┏━━
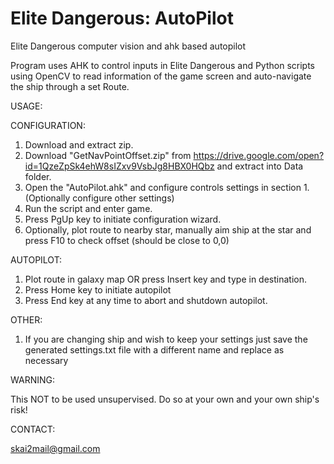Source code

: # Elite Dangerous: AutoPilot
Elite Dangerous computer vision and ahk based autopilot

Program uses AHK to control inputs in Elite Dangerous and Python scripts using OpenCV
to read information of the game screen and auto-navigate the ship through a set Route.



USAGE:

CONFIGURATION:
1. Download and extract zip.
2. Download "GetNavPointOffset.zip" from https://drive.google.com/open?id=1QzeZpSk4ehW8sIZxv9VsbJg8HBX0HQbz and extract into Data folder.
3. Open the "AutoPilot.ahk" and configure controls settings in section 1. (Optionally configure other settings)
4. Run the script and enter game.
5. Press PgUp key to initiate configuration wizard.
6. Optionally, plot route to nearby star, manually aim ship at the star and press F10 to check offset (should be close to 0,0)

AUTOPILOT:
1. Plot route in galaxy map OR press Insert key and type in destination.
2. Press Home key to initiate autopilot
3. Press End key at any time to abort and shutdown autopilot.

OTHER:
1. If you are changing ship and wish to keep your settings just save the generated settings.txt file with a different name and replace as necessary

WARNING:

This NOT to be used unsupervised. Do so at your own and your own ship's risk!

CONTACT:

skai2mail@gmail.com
┗━━
┏━━
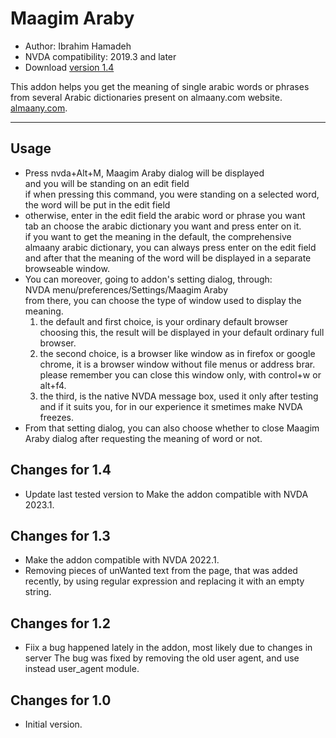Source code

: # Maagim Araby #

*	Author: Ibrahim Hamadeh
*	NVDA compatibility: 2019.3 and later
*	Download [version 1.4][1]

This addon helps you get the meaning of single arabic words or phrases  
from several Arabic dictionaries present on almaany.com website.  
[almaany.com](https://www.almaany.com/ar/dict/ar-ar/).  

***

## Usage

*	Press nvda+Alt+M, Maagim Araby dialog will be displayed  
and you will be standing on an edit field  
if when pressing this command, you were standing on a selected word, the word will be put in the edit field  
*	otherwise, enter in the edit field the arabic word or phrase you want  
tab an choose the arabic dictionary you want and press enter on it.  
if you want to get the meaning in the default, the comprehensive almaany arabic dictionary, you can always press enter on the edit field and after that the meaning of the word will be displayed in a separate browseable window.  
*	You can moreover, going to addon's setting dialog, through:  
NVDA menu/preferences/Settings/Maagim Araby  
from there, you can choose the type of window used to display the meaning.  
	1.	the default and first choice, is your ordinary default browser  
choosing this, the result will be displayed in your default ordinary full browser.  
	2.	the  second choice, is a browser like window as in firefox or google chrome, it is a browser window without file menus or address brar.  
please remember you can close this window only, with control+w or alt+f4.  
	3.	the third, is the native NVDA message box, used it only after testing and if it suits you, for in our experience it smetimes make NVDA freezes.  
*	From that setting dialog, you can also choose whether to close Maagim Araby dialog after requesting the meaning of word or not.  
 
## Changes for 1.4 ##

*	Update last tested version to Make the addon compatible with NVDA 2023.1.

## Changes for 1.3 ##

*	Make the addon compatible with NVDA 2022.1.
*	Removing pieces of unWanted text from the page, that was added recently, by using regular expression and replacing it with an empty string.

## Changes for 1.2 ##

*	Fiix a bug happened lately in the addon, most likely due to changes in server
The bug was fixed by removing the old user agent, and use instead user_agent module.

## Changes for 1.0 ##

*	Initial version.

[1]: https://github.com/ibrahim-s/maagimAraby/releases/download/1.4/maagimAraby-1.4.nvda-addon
┗━━
Look above for the line that contains "Elite Dangerous: AutoPilot". Starting there, transcribe every line exactly until you have copied the line that contains "into Data folder.".

: # Elite Dangerous: AutoPilot
Elite Dangerous computer vision and ahk based autopilot

Program uses AHK to control inputs in Elite Dangerous and Python scripts using OpenCV
to read information of the game screen and auto-navigate the ship through a set Route.



USAGE:

CONFIGURATION:
1. Download and extract zip.
2. Download "GetNavPointOffset.zip" from https://drive.google.com/open?id=1QzeZpSk4ehW8sIZxv9VsbJg8HBX0HQbz and extract into Data folder.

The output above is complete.